Saved entries:
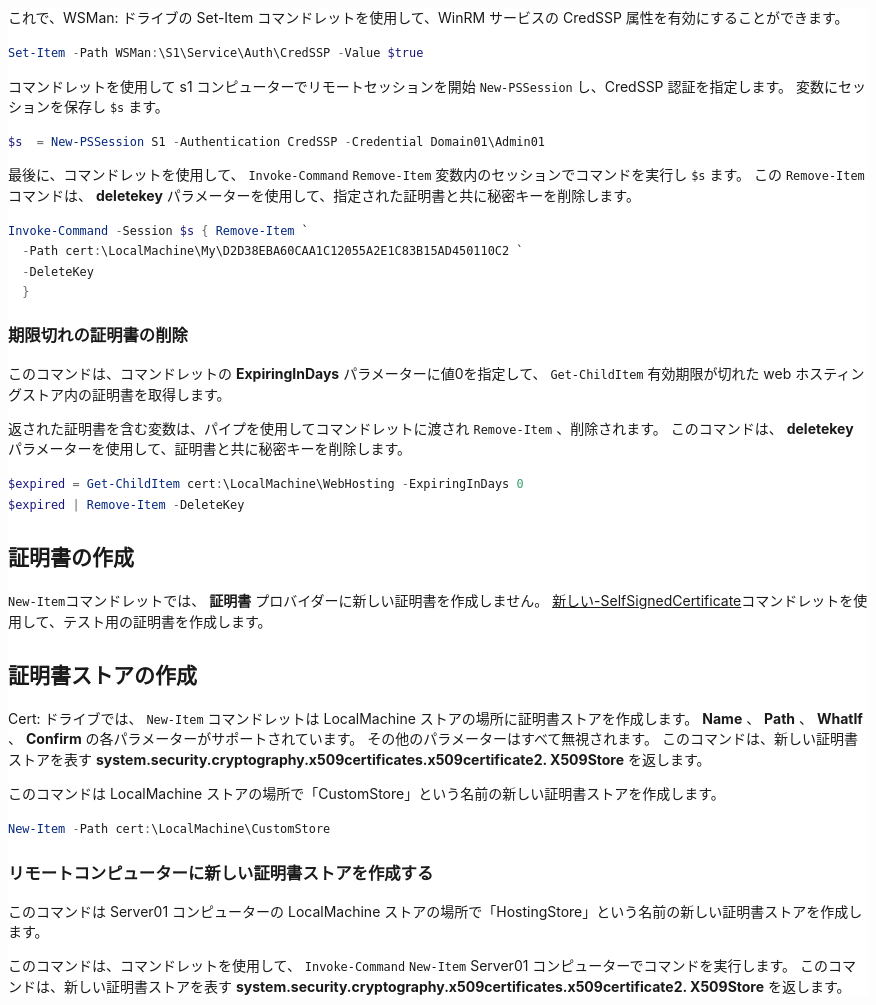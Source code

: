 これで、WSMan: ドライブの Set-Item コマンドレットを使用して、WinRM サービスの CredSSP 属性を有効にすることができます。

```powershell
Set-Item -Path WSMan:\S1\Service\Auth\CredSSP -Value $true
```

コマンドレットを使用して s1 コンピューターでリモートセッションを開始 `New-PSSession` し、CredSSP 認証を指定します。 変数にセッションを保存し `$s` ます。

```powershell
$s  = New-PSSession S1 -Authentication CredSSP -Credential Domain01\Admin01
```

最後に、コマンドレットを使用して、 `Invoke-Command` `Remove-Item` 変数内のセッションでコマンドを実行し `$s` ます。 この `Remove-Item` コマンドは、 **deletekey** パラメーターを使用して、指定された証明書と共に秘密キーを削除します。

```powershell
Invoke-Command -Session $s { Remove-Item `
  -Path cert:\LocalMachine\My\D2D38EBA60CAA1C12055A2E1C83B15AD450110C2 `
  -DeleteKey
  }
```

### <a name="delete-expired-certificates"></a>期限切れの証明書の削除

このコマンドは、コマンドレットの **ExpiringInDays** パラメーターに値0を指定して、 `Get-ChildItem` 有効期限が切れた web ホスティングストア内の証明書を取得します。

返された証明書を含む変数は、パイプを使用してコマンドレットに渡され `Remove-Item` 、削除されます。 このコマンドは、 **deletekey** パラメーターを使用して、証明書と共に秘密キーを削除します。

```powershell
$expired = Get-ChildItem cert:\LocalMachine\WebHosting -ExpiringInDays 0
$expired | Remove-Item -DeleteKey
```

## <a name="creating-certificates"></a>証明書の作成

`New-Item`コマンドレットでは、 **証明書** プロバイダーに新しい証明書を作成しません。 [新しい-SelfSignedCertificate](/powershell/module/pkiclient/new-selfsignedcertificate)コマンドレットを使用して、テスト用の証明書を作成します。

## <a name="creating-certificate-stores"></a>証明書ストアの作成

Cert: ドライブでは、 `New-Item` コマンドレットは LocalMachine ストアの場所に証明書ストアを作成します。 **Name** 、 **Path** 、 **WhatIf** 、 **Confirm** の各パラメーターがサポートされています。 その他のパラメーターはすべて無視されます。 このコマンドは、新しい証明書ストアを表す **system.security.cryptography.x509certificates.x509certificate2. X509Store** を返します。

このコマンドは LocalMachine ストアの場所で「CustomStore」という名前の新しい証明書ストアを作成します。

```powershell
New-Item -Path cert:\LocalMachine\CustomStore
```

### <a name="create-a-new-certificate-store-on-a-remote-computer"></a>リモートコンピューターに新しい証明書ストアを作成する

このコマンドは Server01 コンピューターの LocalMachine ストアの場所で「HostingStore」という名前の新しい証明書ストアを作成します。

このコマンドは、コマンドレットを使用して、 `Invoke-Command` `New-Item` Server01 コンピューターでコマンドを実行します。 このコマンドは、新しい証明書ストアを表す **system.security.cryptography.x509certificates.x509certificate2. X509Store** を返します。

* REQUIREMENT: Every line above is to be reproduced verbatim, and the pictures are to be omitted.

* RESPONSE TO THIS TASK:
Source code

: これで、WSMan: ドライブの Set-Item コマンドレットを使用して、WinRM サービスの CredSSP 属性を有効にすることができます。

```powershell
Set-Item -Path WSMan:\S1\Service\Auth\CredSSP -Value $true
```

コマンドレットを使用して s1 コンピューターでリモートセッションを開始 `New-PSSession` し、CredSSP 認証を指定します。 変数にセッションを保存し `$s` ます。

```powershell
$s  = New-PSSession S1 -Authentication CredSSP -Credential Domain01\Admin01
```

最後に、コマンドレットを使用して、 `Invoke-Command` `Remove-Item` 変数内のセッションでコマンドを実行し `$s` ます。 この `Remove-Item` コマンドは、 **deletekey** パラメーターを使用して、指定された証明書と共に秘密キーを削除します。

```powershell
Invoke-Command -Session $s { Remove-Item `
  -Path cert:\LocalMachine\My\D2D38EBA60CAA1C12055A2E1C83B15AD450110C2 `
  -DeleteKey
  }
```

### <a name="delete-expired-certificates"></a>期限切れの証明書の削除

このコマンドは、コマンドレットの **ExpiringInDays** パラメーターに値0を指定して、 `Get-ChildItem` 有効期限が切れた web ホスティングストア内の証明書を取得します。

返された証明書を含む変数は、パイプを使用してコマンドレットに渡され `Remove-Item` 、削除されます。 このコマンドは、 **deletekey** パラメーターを使用して、証明書と共に秘密キーを削除します。

```powershell
$expired = Get-ChildItem cert:\LocalMachine\WebHosting -ExpiringInDays 0
$expired | Remove-Item -DeleteKey
```

## <a name="creating-certificates"></a>証明書の作成

`New-Item`コマンドレットでは、 **証明書** プロバイダーに新しい証明書を作成しません。 [新しい-SelfSignedCertificate](/powershell/module/pkiclient/new-selfsignedcertificate)コマンドレットを使用して、テスト用の証明書を作成します。

## <a name="creating-certificate-stores"></a>証明書ストアの作成

Cert: ドライブでは、 `New-Item` コマンドレットは LocalMachine ストアの場所に証明書ストアを作成します。 **Name** 、 **Path** 、 **WhatIf** 、 **Confirm** の各パラメーターがサポートされています。 その他のパラメーターはすべて無視されます。 このコマンドは、新しい証明書ストアを表す **system.security.cryptography.x509certificates.x509certificate2. X509Store** を返します。

このコマンドは LocalMachine ストアの場所で「CustomStore」という名前の新しい証明書ストアを作成します。

```powershell
New-Item -Path cert:\LocalMachine\CustomStore
```

### <a name="create-a-new-certificate-store-on-a-remote-computer"></a>リモートコンピューターに新しい証明書ストアを作成する

このコマンドは Server01 コンピューターの LocalMachine ストアの場所で「HostingStore」という名前の新しい証明書ストアを作成します。

このコマンドは、コマンドレットを使用して、 `Invoke-Command` `New-Item` Server01 コンピューターでコマンドを実行します。 このコマンドは、新しい証明書ストアを表す **system.security.cryptography.x509certificates.x509certificate2. X509Store** を返します。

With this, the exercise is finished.